### Data
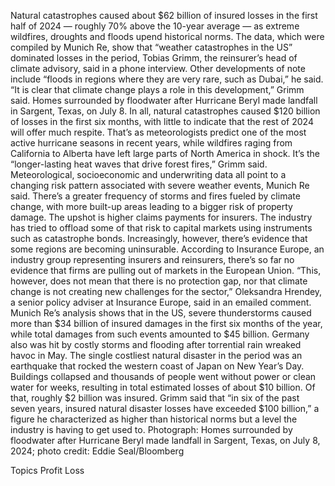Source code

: Natural catastrophes caused about $62 billion of insured losses in the first half of 2024 — roughly 70% above the 10-year average — as extreme wildfires, droughts and floods upend historical norms.
The data, which were compiled by Munich Re, show that “weather catastrophes in the US” dominated losses in the period, Tobias Grimm, the reinsurer’s head of climate advisory, said in a phone interview. Other developments of note include “floods in regions where they are very rare, such as Dubai,” he said.
“It is clear that climate change plays a role in this development,” Grimm said.
Homes surrounded by floodwater after Hurricane Beryl made landfall in Sargent, Texas, on July 8.
In all, natural catastrophes caused $120 billion of losses in the first six months, with little to indicate that the rest of 2024 will offer much respite. That’s as meteorologists predict one of the most active hurricane seasons in recent years, while wildfires raging from California to Alberta have left large parts of North America in shock.
It’s the “longer-lasting heat waves that drive forest fires,” Grimm said.
Meteorological, socioeconomic and underwriting data all point to a changing risk pattern associated with severe weather events, Munich Re said. There’s a greater frequency of storms and fires fueled by climate change, with more built-up areas leading to a bigger risk of property damage.
The upshot is higher claims payments for insurers. The industry has tried to offload some of that risk to capital markets using instruments such as catastrophe bonds. Increasingly, however, there’s evidence that some regions are becoming uninsurable.
According to Insurance Europe, an industry group representing insurers and reinsurers, there’s so far no evidence that firms are pulling out of markets in the European Union.
“This, however, does not mean that there is no protection gap, nor that climate change is not creating new challenges for the sector,” Oleksandra Hrendey, a senior policy adviser at Insurance Europe, said in an emailed comment.
Munich Re’s analysis shows that in the US, severe thunderstorms caused more than $34 billion of insured damages in the first six months of the year, while total damages from such events amounted to $45 billion. Germany also was hit by costly storms and flooding after torrential rain wreaked havoc in May.
The single costliest natural disaster in the period was an earthquake that rocked the western coast of Japan on New Year’s Day. Buildings collapsed and thousands of people went without power or clean water for weeks, resulting in total estimated losses of about $10 billion. Of that, roughly $2 billion was insured.
Grimm said that “in six of the past seven years, insured natural disaster losses have exceeded $100 billion,” a figure he characterized as higher than historical norms but a level the industry is having to get used to.
Photograph: Homes surrounded by floodwater after Hurricane Beryl made landfall in Sargent, Texas, on July 8, 2024; photo credit: Eddie Seal/Bloomberg

Topics
Profit Loss
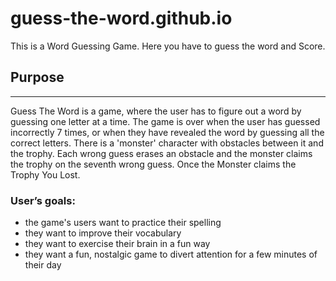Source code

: # guess-the-word.github.io
This is a Word Guessing Game. Here you have to guess the word and Score.
## Purpose
---
Guess The Word is a game, where the user has to figure out a word by guessing one letter at a time. The game is over when the user has guessed incorrectly 7 times, or when they have revealed the word by guessing all the correct letters. There is a 'monster' character with obstacles between it and the trophy. Each wrong guess erases an obstacle and the monster claims the trophy on the seventh wrong guess. Once the Monster claims the Trophy You Lost.

### User’s goals:
- the game's users want to practice their spelling
- they want to improve their vocabulary
- they want to exercise their brain in a fun way
- they want a fun, nostalgic game to divert attention for a few minutes of their day


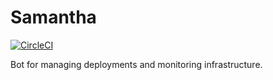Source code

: # Samantha


[![CircleCI](https://circleci.com/gh/rajatguptarg/samantha.svg?style=svg)](https://circleci.com/gh/rajatguptarg/samantha)


Bot for managing deployments and monitoring infrastructure.
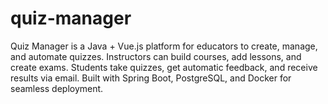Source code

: # quiz-manager
Quiz Manager is a Java + Vue.js platform for educators to create, manage, and automate quizzes. Instructors can build courses, add lessons, and create exams. Students take quizzes, get automatic feedback, and receive results via email. Built with Spring Boot, PostgreSQL, and Docker for seamless deployment.
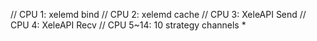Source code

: // CPU 1: xelemd bind
// CPU 2: xelemd cache
// CPU 3: XeleAPI Send
// CPU 4: XeleAPI Recv
// CPU 5~14: 10 strategy channels *

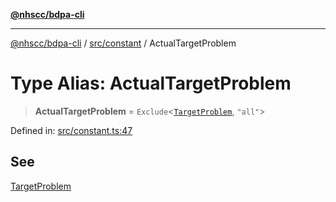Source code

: [**@nhscc/bdpa-cli**](../../../README.md)

***

[@nhscc/bdpa-cli](../../../README.md) / [src/constant](../README.md) / ActualTargetProblem

# Type Alias: ActualTargetProblem

> **ActualTargetProblem** = `Exclude`\<[`TargetProblem`](TargetProblem.md), `"all"`\>

Defined in: [src/constant.ts:47](https://github.com/nhscc/bdpa-cli/blob/c8a325cdd3d6bbbd34604fbd2249eb233fe4776a/src/constant.ts#L47)

## See

[TargetProblem](../variables/TargetProblem.md)
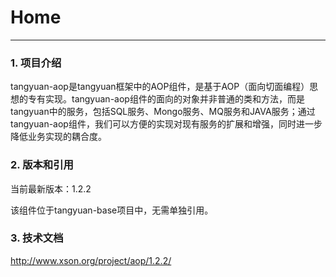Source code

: # Home
------

### 1. 项目介绍

tangyuan-aop是tangyuan框架中的AOP组件，是基于AOP（面向切面编程）思想的专有实现。tangyuan-aop组件的面向的对象并非普通的类和方法，而是tangyuan中的服务，包括SQL服务、Mongo服务、MQ服务和JAVA服务；通过tangyuan-aop组件，我们可以方便的实现对现有服务的扩展和增强，同时进一步降低业务实现的耦合度。

### 2. 版本和引用

当前最新版本：1.2.2

该组件位于tangyuan-base项目中，无需单独引用。

### 3. 技术文档

<http://www.xson.org/project/aop/1.2.2/>

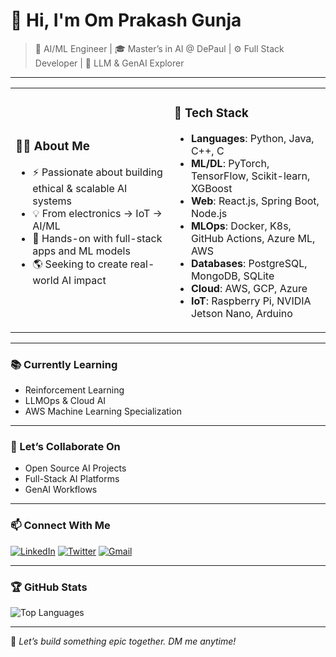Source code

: # 👋 Hi, I'm Om Prakash Gunja

> 🧠 AI/ML Engineer | 🎓 Master’s in AI @ DePaul | ⚙️ Full Stack Developer | 🤖 LLM & GenAI Explorer

---

<table>
<tr>
<td>

### 👨‍💻 About Me
- ⚡ Passionate about building ethical & scalable AI systems  
- 💡 From electronics → IoT → AI/ML  
- 🧠 Hands-on with full-stack apps and ML models  
- 🌎 Seeking to create real-world AI impact  

</td>
<td>

### 🔧 Tech Stack
- **Languages**: Python, Java, C++, C  
- **ML/DL**: PyTorch, TensorFlow, Scikit-learn, XGBoost  
- **Web**: React.js, Spring Boot, Node.js  
- **MLOps**: Docker, K8s, GitHub Actions, Azure ML, AWS  
- **Databases**: PostgreSQL, MongoDB, SQLite  
- **Cloud**: AWS, GCP, Azure  
- **IoT**: Raspberry Pi, NVIDIA Jetson Nano, Arduino  

</td>
</tr>
</table>

---

### 📚 Currently Learning
- Reinforcement Learning  
- LLMOps & Cloud AI  
- AWS Machine Learning Specialization

---

### 🤝 Let’s Collaborate On
- Open Source AI Projects  
- Full-Stack AI Platforms  
- GenAI Workflows

---

### 📫 Connect With Me
[![LinkedIn](https://img.shields.io/badge/LinkedIn-blue?logo=linkedin)](https://linkedin.com/in/gunjaomprakash)
[![Twitter](https://img.shields.io/badge/Twitter-black?logo=twitter)](https://x.com/omprakasho7)
[![Gmail](https://img.shields.io/badge/Gmail-red?logo=gmail)](mailto:gunjaomprakash@gmail.com)

---

### 🏆 GitHub Stats

![Top Languages](https://github-readme-stats.vercel.app/api/top-langs/?username=Gunjaomprakash&layout=compact&theme=radical)

---

💬 *Let’s build something epic together. DM me anytime!*
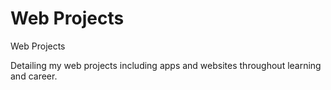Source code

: # Web Projects
Web Projects

Detailing my web projects including apps and websites throughout learning and career. 
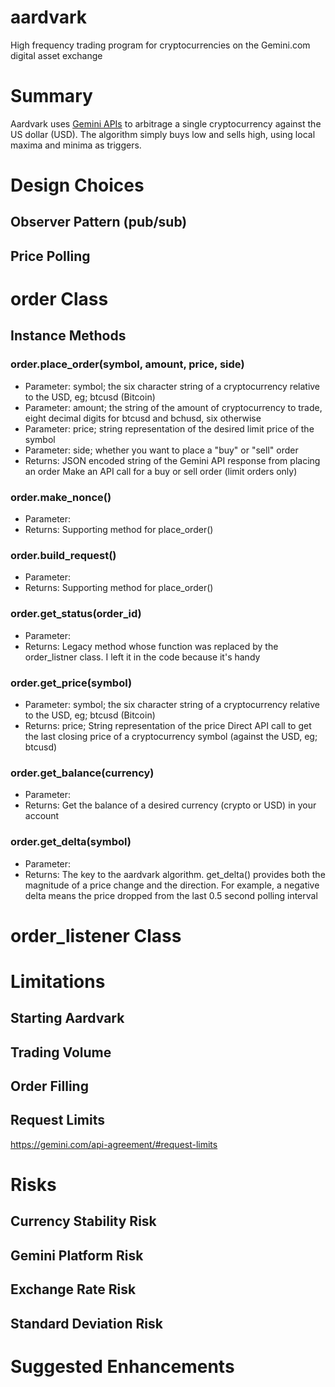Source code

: # aardvark
High frequency trading program for cryptocurrencies on the Gemini.com digital asset exchange

# Summary
Aardvark uses [Gemini APIs](https://docs.gemini.com/rest-api/) to arbitrage a single cryptocurrency against the US dollar (USD). The algorithm simply buys low and sells high, using local maxima and minima as triggers.

# Design Choices
## Observer Pattern (pub/sub)
## Price Polling

# order Class
## Instance Methods
### order.place_order(symbol, amount, price, side)
- Parameter: symbol; the six character string of a cryptocurrency relative to the USD, eg; btcusd (Bitcoin)
- Parameter: amount; the string of the amount of cryptocurrency to trade, eight decimal digits for btcusd and bchusd, six otherwise
- Parameter: price; string representation of the desired limit price of the symbol
- Parameter: side; whether you want to place a "buy" or "sell" order
- Returns: JSON encoded string of the Gemini API response from placing an order
Make an API call for a buy or sell order (limit orders only)
### order.make_nonce()
- Parameter:
- Returns:
Supporting method for place_order()
### order.build_request()
- Parameter:
- Returns:
Supporting method for place_order()
### order.get_status(order_id)
- Parameter:
- Returns:
Legacy method whose function was replaced by the order_listner class. I left it in the code because it's handy
### order.get_price(symbol)
- Parameter: symbol; the six character string of a cryptocurrency relative to the USD, eg; btcusd (Bitcoin)
- Returns: price; String representation of the price
Direct API call to get the last closing price of a cryptocurrency symbol (against the USD, eg; btcusd)
### order.get_balance(currency)
- Parameter:
- Returns:
Get the balance of a desired currency (crypto or USD) in your account
### order.get_delta(symbol)
- Parameter:
- Returns:
The key to the aardvark algorithm. get_delta() provides both the magnitude of a price change and the direction. For example, a negative delta means the price dropped from the last 0.5 second polling interval
# order_listener Class

# Limitations
## Starting Aardvark
## Trading Volume
## Order Filling
## Request Limits
https://gemini.com/api-agreement/#request-limits

# Risks
## Currency Stability Risk
## Gemini Platform Risk
## Exchange Rate Risk
## Standard Deviation Risk

# Suggested Enhancements
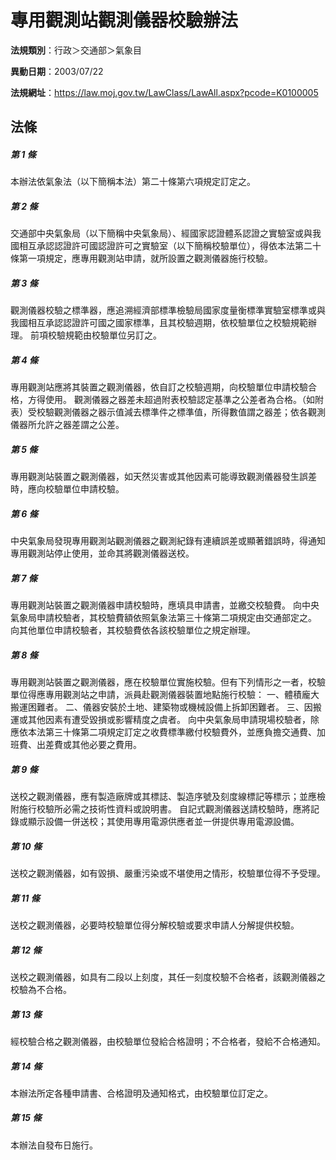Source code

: # 專用觀測站觀測儀器校驗辦法

**法規類別**：行政＞交通部＞氣象目

**異動日期**：2003/07/22  

**法規網址**：https://law.moj.gov.tw/LawClass/LawAll.aspx?pcode=K0100005





## 法條
##### 第 1 條
本辦法依氣象法（以下簡稱本法）第二十條第六項規定訂定之。

##### 第 2 條
交通部中央氣象局（以下簡稱中央氣象局）、經國家認證體系認證之實驗室或與我國相互承認認證許可國認證許可之實驗室（以下簡稱校驗單位），得依本法第二十條第一項規定，應專用觀測站申請，就所設置之觀測儀器施行校驗。

##### 第 3 條
觀測儀器校驗之標準器，應追溯經濟部標準檢驗局國家度量衡標準實驗室標準或與我國相互承認認證許可國之國家標準，且其校驗週期，依校驗單位之校驗規範辦理。
前項校驗規範由校驗單位另訂之。

##### 第 4 條
專用觀測站應將其裝置之觀測儀器，依自訂之校驗週期，向校驗單位申請校驗合格，方得使用。
觀測儀器之器差未超過附表校驗認定基準之公差者為合格。（如附表）受校驗觀測儀器之器示值減去標準件之標準值，所得數值謂之器差；依各觀測儀器所允許之器差謂之公差。

##### 第 5 條
專用觀測站裝置之觀測儀器，如天然災害或其他因素可能導致觀測儀器發生誤差時，應向校驗單位申請校驗。

##### 第 6 條
中央氣象局發現專用觀測站觀測儀器之觀測紀錄有連續誤差或顯著錯誤時，得通知專用觀測站停止使用，並命其將觀測儀器送校。

##### 第 7 條
專用觀測站裝置之觀測儀器申請校驗時，應填具申請書，並繳交校驗費。
向中央氣象局申請校驗者，其校驗費額依照氣象法第三十條第二項規定由交通部定之。
向其他單位申請校驗者，其校驗費依各該校驗單位之規定辦理。

##### 第 8 條
專用觀測站裝置之觀測儀器，應在校驗單位實施校驗。但有下列情形之一者，校驗單位得應專用觀測站之申請，派員赴觀測儀器裝置地點施行校驗：
一、體積龐大搬運困難者。
二、儀器安裝於土地、建築物或機械設備上拆卸困難者。
三、因搬運或其他因素有遭受毀損或影響精度之虞者。
向中央氣象局申請現場校驗者，除應依本法第三十條第二項規定訂定之收費標準繳付校驗費外，並應負擔交通費、加班費、出差費或其他必要之費用。

##### 第 9 條
送校之觀測儀器，應有製造廠牌或其標誌、製造序號及刻度線標記等標示；並應檢附施行校驗所必需之技術性資料或說明書。
自記式觀測儀器送請校驗時，應將記錄或顯示設備一併送校；其使用專用電源供應者並一併提供專用電源設備。

##### 第 10 條
送校之觀測儀器，如有毀損、嚴重污染或不堪使用之情形，校驗單位得不予受理。

##### 第 11 條
送校之觀測儀器，必要時校驗單位得分解校驗或要求申請人分解提供校驗。

##### 第 12 條
送校之觀測儀器，如具有二段以上刻度，其任一刻度校驗不合格者，該觀測儀器之校驗為不合格。

##### 第 13 條
經校驗合格之觀測儀器，由校驗單位發給合格證明；不合格者，發給不合格通知。

##### 第 14 條
本辦法所定各種申請書、合格證明及通知格式，由校驗單位訂定之。

##### 第 15 條
本辦法自發布日施行。


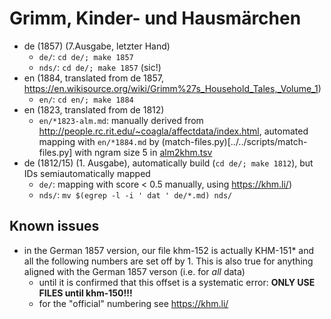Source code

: # Grimm, Kinder- und Hausmärchen

- de (1857) (7.Ausgabe, letzter Hand)
	- `de/`: `cd de/; make 1857`
	- `nds/`: `cd de/; make 1857` (sic!)
- en (1884, translated from de 1857, https://en.wikisource.org/wiki/Grimm%27s_Household_Tales,_Volume_1)
	- `en/`: `cd en/; make 1884`
- en (1823, translated from de 1812)
	- `en/*1823-alm.md`: manually derived from http://people.rc.rit.edu/~coagla/affectdata/index.html, automated mapping with `en/*1884.md` by (match-files.py)[../../scripts/match-files.py] with ngram size 5 in [alm2khm.tsv](alm2khm.tsv)
- de (1812/15) (1. Ausgabe), automatically build (`cd de/; make 1812`), but IDs semiautomatically mapped
	- `de/`: mapping with score < 0.5 manually, using https://khm.li/)
	- `nds/`: `mv $(egrep -l -i ' dat ' de/*.md) nds/`

## Known issues

- in the German 1857 version, our file khm-152 is actually  KHM-151\* and all the following numbers are set off by 1. This is also true for anything aligned with the German 1857 verson (i.e. for *all* data)
	- until it is confirmed that this offset is a systematic error: **ONLY USE FILES until khm-150!!!**
	- for the "official" numbering see https://khm.li/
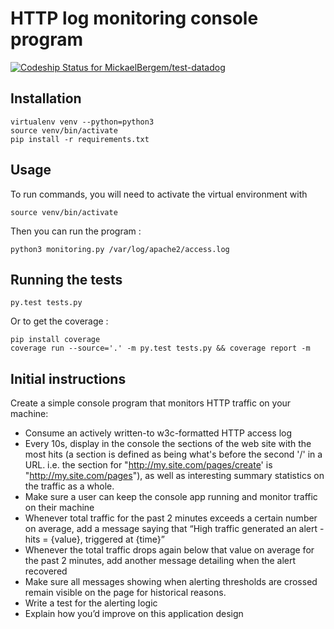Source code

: # HTTP log monitoring console program

[ ![Codeship Status for MickaelBergem/test-datadog](https://codeship.com/projects/db2f8a20-90df-0132-649c-76ae55305aa6/status?branch=master)](https://codeship.com/projects/61603)

## Installation

    virtualenv venv --python=python3
    source venv/bin/activate
    pip install -r requirements.txt

## Usage

To run commands, you will need to activate the virtual environment with

    source venv/bin/activate

Then you can run the program :

    python3 monitoring.py /var/log/apache2/access.log

## Running the tests

    py.test tests.py

Or to get the coverage :

    pip install coverage
    coverage run --source='.' -m py.test tests.py && coverage report -m

## Initial instructions

Create a simple console program that monitors HTTP traffic on your machine:

* Consume an actively written-to w3c-formatted HTTP access log
* Every 10s, display in the console the sections of the web site with the most hits (a section is defined as being what's before the second '/' in a URL. i.e. the section for "http://my.site.com/pages/create' is "http://my.site.com/pages"), as well as interesting summary statistics on the traffic as a whole.
* Make sure a user can keep the console app running and monitor traffic on their machine
* Whenever total traffic for the past 2 minutes exceeds a certain number on average, add a message saying that “High traffic generated an alert - hits = {value}, triggered at {time}”
* Whenever the total traffic drops again below that value on average for the past 2 minutes, add another message detailing when the alert recovered
* Make sure all messages showing when alerting thresholds are crossed remain visible on the page for historical reasons.
* Write a test for the alerting logic
* Explain how you’d improve on this application design
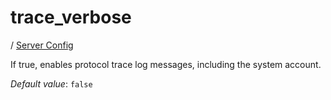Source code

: # trace_verbose

/ [Server Config](../README.md) 

If true, enables protocol trace log messages,
including the system account.

*Default value*: `false`
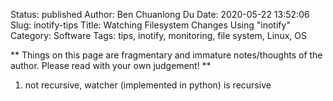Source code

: Status: published
Author: Ben Chuanlong Du
Date: 2020-05-22 13:52:06
Slug: inotify-tips
Title: Watching Filesystem Changes Using "inotify"
Category: Software
Tags: tips, inotify, monitoring, file system, Linux, OS

**
Things on this page are fragmentary and immature notes/thoughts of the author. 
Please read with your own judgement!
**
 
1. not recursive, watcher (implemented in python) is recursive 
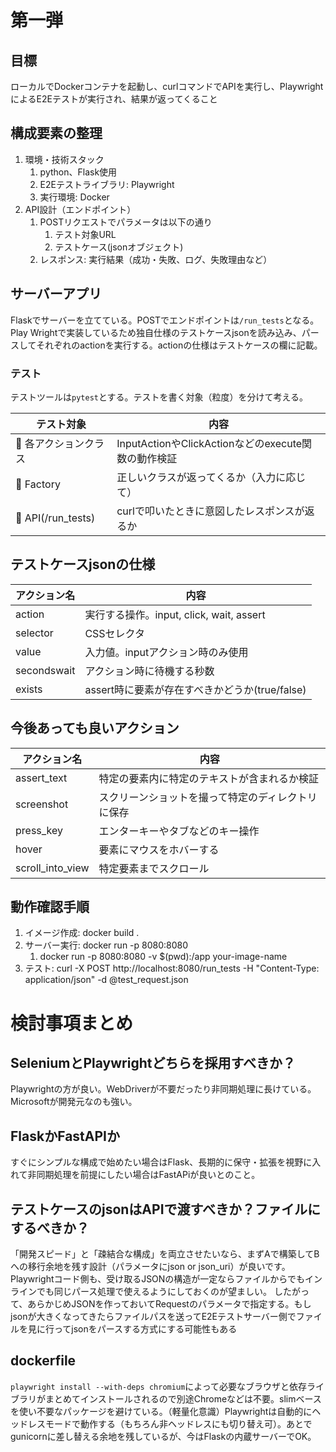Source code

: # 第一弾
## 目標
ローカルでDockerコンテナを起動し、curlコマンドでAPIを実行し、PlaywrightによるE2Eテストが実行され、結果が返ってくること
## 構成要素の整理
1. 環境・技術スタック
   1. python、Flask使用
   2. E2Eテストライブラリ: Playwright
   3. 実行環境: Docker
2. API設計（エンドポイント）
   1. POSTリクエストでパラメータは以下の通り
      1. テスト対象URL
      2. テストケース(jsonオブジェクト)
   2. レスポンス: 実行結果（成功・失敗、ログ、失敗理由など）
## サーバーアプリ
Flaskでサーバーを立てている。POSTでエンドポイントは`/run_tests`となる。Play Wrightで実装しているため独自仕様のテストケースjsonを読み込み、パースしてそれぞれのactionを実行する。actionの仕様はテストケースの欄に記載。
### テスト
テストツールは`pytest`とする。テストを書く対象（粒度）を分けて考える。

|      テスト対象     | 内容 |
| ------------------ | ----- |
| 🔹 各アクションクラス | InputActionやClickActionなどのexecute関数の動作検証 |
| 🔹 Factory         | 正しいクラスが返ってくるか（入力に応じて） |
| 🔸 API(/run_tests) | curlで叩いたときに意図したレスポンスが返るか |

## テストケースjsonの仕様
| アクション名 |     内容     |
| ------------ | ------------- |
| action       | 実行する操作。input, click, wait, assert |
| selector     | CSSセレクタ |
| value        | 入力値。inputアクション時のみ使用 |
| secondswait  | アクション時に待機する秒数 |
| exists       | assert時に要素が存在すべきかどうか(true/false) |
## 今後あっても良いアクション
|     アクション名   |     内容     |
| ---------------- | ------------- |
| assert_text      | 特定の要素内に特定のテキストが含まれるか検証 |
| screenshot       | スクリーンショットを撮って特定のディレクトリに保存 |
| press_key        | エンターキーやタブなどのキー操作 |
| hover            | 要素にマウスをホバーする |
| scroll_into_view | 特定要素までスクロール |

## 動作確認手順
1. イメージ作成: docker build .
2. サーバー実行: docker run -p 8080:8080
   1. docker run -p 8080:8080 -v $(pwd):/app your-image-name
3. テスト: curl -X POST http://localhost:8080/run_tests -H "Content-Type: application/json" -d @test_request.json



# 検討事項まとめ
## SeleniumとPlaywrightどちらを採用すべきか？
Playwrightの方が良い。WebDriverが不要だったり非同期処理に長けている。Microsoftが開発元なのも強い。
## FlaskかFastAPIか
すぐにシンプルな構成で始めたい場合はFlask、長期的に保守・拡張を視野に入れて非同期処理を前提にしたい場合はFastAPiが良いとのこと。
## テストケースのjsonはAPIで渡すべきか？ファイルにするべきか？
「開発スピード」と「疎結合な構成」を両立させたいなら、まずAで構築してBへの移行余地を残す設計（パラメータにjson or json_uri）が良いです。Playwrightコード側も、受け取るJSONの構造が一定ならファイルからでもインラインでも同じパース処理で使えるようにしておくのが望ましい。
したがって、あらかじめJSONを作っておいてRequestのパラメータで指定する。もしjsonが大きくなってきたらファイルパスを送ってE2Eテストサーバー側でファイルを見に行ってjsonをパースする方式にする可能性もある
## dockerfile
`playwright install --with-deps chromium`によって必要なブラウザと依存ライブラリがまとめてインストールされるので別途Chromeなどは不要。slimベースを使い不要なパッケージを避けている。（軽量化意識）Playwrightは自動的にヘッドレスモードで動作する（もちろん非ヘッドレスにも切り替え可）。あとでgunicornに差し替える余地を残しているが、今はFlaskの内蔵サーバーでOK。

### What to do
Skip all lines ahead of the one containing "## テストケースのjsonはAPIで渡すべきか？ファイルにするべきか？". Reproduce that line and the remainder of the listing above exactly.

### Response box
## テストケースのjsonはAPIで渡すべきか？ファイルにするべきか？
「開発スピード」と「疎結合な構成」を両立させたいなら、まずAで構築してBへの移行余地を残す設計（パラメータにjson or json_uri）が良いです。Playwrightコード側も、受け取るJSONの構造が一定ならファイルからでもインラインでも同じパース処理で使えるようにしておくのが望ましい。
したがって、あらかじめJSONを作っておいてRequestのパラメータで指定する。もしjsonが大きくなってきたらファイルパスを送ってE2Eテストサーバー側でファイルを見に行ってjsonをパースする方式にする可能性もある
## dockerfile
`playwright install --with-deps chromium`によって必要なブラウザと依存ライブラリがまとめてインストールされるので別途Chromeなどは不要。slimベースを使い不要なパッケージを避けている。（軽量化意識）Playwrightは自動的にヘッドレスモードで動作する（もちろん非ヘッドレスにも切り替え可）。あとでgunicornに差し替える余地を残しているが、今はFlaskの内蔵サーバーでOK。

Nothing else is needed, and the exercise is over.